Further innovation is needed to develop lower-cost formulations and media recycling capabilities in order for clean meat to reach price parity with conventional meat—because while no one will haggle over the cost of their replacement knee cartilage, a hamburger can’t cost as much as a medical procedure.
Once relevant cell lines are available and given animal-free media to encourage growth, scaffolding is required to direct cells to grow in the ideal ratio and shape. This is important to ensure that the final product tastes and looks like the conventionally-produced meat people are used to.
Mark Post’s first hamburger and Memphis Meat’s first meatball were comprised entirely of muscle cells, but a realistic clean meat product has to contain muscle, fat, connective tissue – all of the bite-to-bite variation that appeals to consumers.
Several materials that are already used in food products are being explored as edible clean meat scaffolds, and the Bay-area startup Geltor is looking at the possibility of creating scaffolding using animal-free collagen.

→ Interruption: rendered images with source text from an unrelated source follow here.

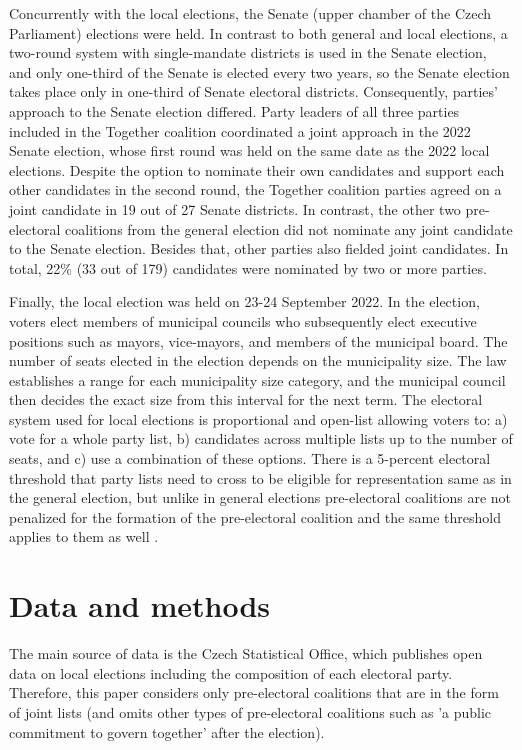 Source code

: \documentclass[]{interact}
\theoremstyle{plain}%
\theoremstyle{definition}
\theoremstyle{remark}
\begin{document}
Concurrently with the local elections, the Senate (upper chamber of the Czech Parliament) elections were held. In contrast to both general and local elections, a two-round system with single-mandate districts is used in the Senate election, and only one-third of the Senate is elected every two years, so the Senate election takes place only in one-third of Senate electoral districts. Consequently, parties' approach to the Senate election differed. Party leaders of all three parties included in the Together coalition coordinated a joint approach in the 2022 Senate election, whose first round was held on the same date as the 2022 local elections. 
Despite the option to nominate their own candidates and support each other candidates in the second round, the Together coalition parties agreed on a joint candidate in 19 out of 27 Senate districts. In contrast, the other two pre-electoral coalitions from the general election did not nominate any joint candidate to the Senate election. Besides that, other parties also fielded joint candidates. In total, 22\% (33 out of 179) candidates were nominated by two or more parties.

Finally, the local election was held on 23-24 September 2022. In the election, voters elect members of municipal councils who subsequently elect executive positions such as mayors, vice-mayors, and members of the municipal board. The number of seats elected in the election depends on the municipality size. The law establishes a range for each municipality size category, and the municipal council then decides the exact size from this interval for the next term. The electoral system used for local elections is proportional and open-list allowing voters to: a) vote for a whole party list, b) candidates across multiple lists up to the number of seats, and c) use a combination of these options. There is a 5-percent electoral threshold that party lists need to cross to be eligible for representation same as in the general election, but unlike in general elections pre-electoral coalitions are not penalized for the formation of the pre-electoral coalition and the same threshold applies to them as well \citep{voda2022}. 

\section{Data and methods}

The main source of data is the Czech Statistical Office, which publishes open data on local elections including the composition of each electoral party. Therefore, this paper considers only pre-electoral coalitions that are in the form of joint lists (and omits other types of pre-electoral coalitions such as 'a public commitment to govern together' after the election). 
\end{document}
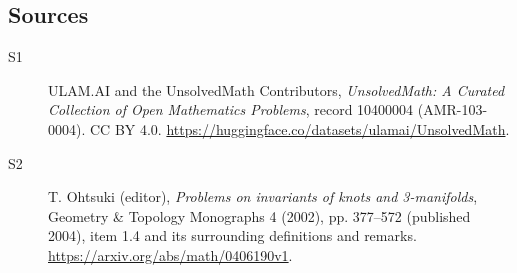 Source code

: \documentclass[11pt]{article}
\begin{document}
\subsection{Sources}
\begin{description}
\item[\hypertarget{source:10400004:1}{S1}] ULAM.AI and the UnsolvedMath Contributors, \emph{UnsolvedMath: A Curated Collection of Open Mathematics Problems}, record 10400004 (AMR-103-0004). CC BY 4.0. \url{https://huggingface.co/datasets/ulamai/UnsolvedMath}.
\item[\hypertarget{source:10400004:2}{S2}] T. Ohtsuki (editor), \emph{Problems on invariants of knots and 3-manifolds}, Geometry \& Topology Monographs 4 (2002), pp. 377--572 (published 2004), item 1.4 and its surrounding definitions and remarks. \url{https://arxiv.org/abs/math/0406190v1}.
\end{description}
\label{end:10400004}
\end{document}
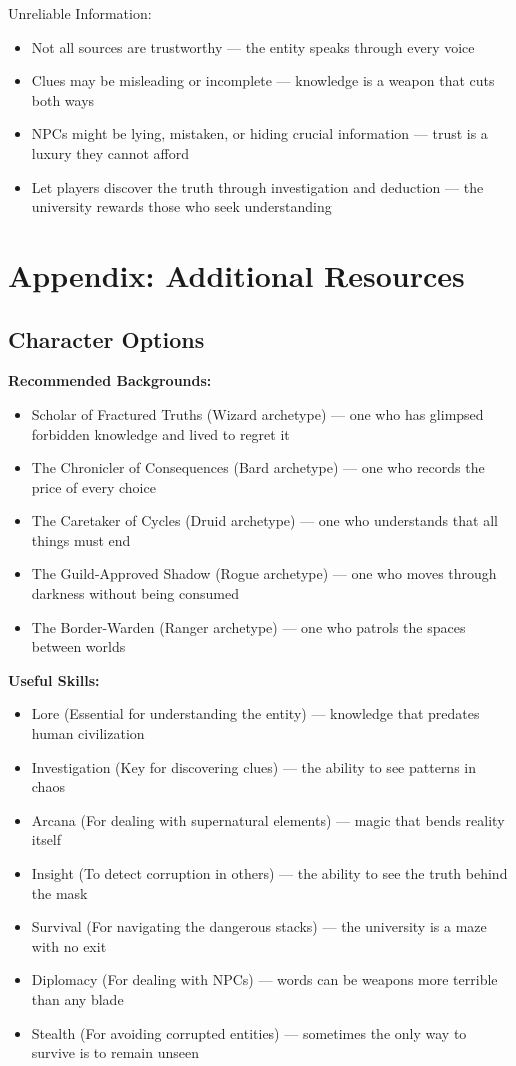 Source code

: \documentclass[11pt]{article}
\begin{document}
Unreliable Information:
\begin{itemize}
\item Not all sources are trustworthy --- the entity speaks through every voice
\item Clues may be misleading or incomplete --- knowledge is a weapon that cuts both ways
\item NPCs might be lying, mistaken, or hiding crucial information --- trust is a luxury they cannot afford
\item Let players discover the truth through investigation and deduction --- the university rewards those who seek understanding
\end{itemize}

\section{Appendix: Additional Resources}

\subsection{Character Options}

\textbf{Recommended Backgrounds:}
\begin{itemize}
\item Scholar of Fractured Truths (Wizard archetype) --- one who has glimpsed forbidden knowledge and lived to regret it
\item The Chronicler of Consequences (Bard archetype) --- one who records the price of every choice
\item The Caretaker of Cycles (Druid archetype) --- one who understands that all things must end
\item The Guild-Approved Shadow (Rogue archetype) --- one who moves through darkness without being consumed
\item The Border-Warden (Ranger archetype) --- one who patrols the spaces between worlds
\end{itemize}

\textbf{Useful Skills:}
\begin{itemize}
\item Lore (Essential for understanding the entity) --- knowledge that predates human civilization
\item Investigation (Key for discovering clues) --- the ability to see patterns in chaos
\item Arcana (For dealing with supernatural elements) --- magic that bends reality itself
\item Insight (To detect corruption in others) --- the ability to see the truth behind the mask
\item Survival (For navigating the dangerous stacks) --- the university is a maze with no exit
\item Diplomacy (For dealing with NPCs) --- words can be weapons more terrible than any blade
\item Stealth (For avoiding corrupted entities) --- sometimes the only way to survive is to remain unseen
\end{itemize}
\end{document}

At scale, clean meat will be “brewed” in large fermenters, much like you would find in a Budweiser (or Dogfish Head) factory. Right now, the bioreactors available for clean meat production are nowhere near the size needed to meaningfully disrupt the food system.
Luckily, clean meat pioneers have proposed several options for the large-scale production of clean meat, including stirred tank reactors, perfusion reactors, and packed-bed reactors (which, going back to the brewery analogy, is conveniently abbreviated as “PBR”). Most likely, the production pipeline will actually entail different types of bioreactors for different stages of the process – one for growing the cells, and another for coaxing them into fat and muscle on a scaffold. Developing and testing this equipment simply requires (you guessed it) additional funding and a coordinated engineering effort.
“To get clean meat to market in five years, it’s going to take a concerted effort from researchers and significant investment support,” GFI’s Lagally explains. “Clean meat requires a multidisciplinary collaboration, but there is every reason for investors and entrepreneurs to bring this product to the commercial market, and we expect them to take hold of this monumental opportunity.”
With funding to grease the wheels of innovation, market leaders like Mosa Meats, SuperMeat, and Memphis Meats will answer the biggest question in food tech: How do we feed 9.7 billion people by 2050 without inducing a climate meltdown?
For investors interested in doing well while doing the most good, clean meat represents an incredibly compelling opportunity.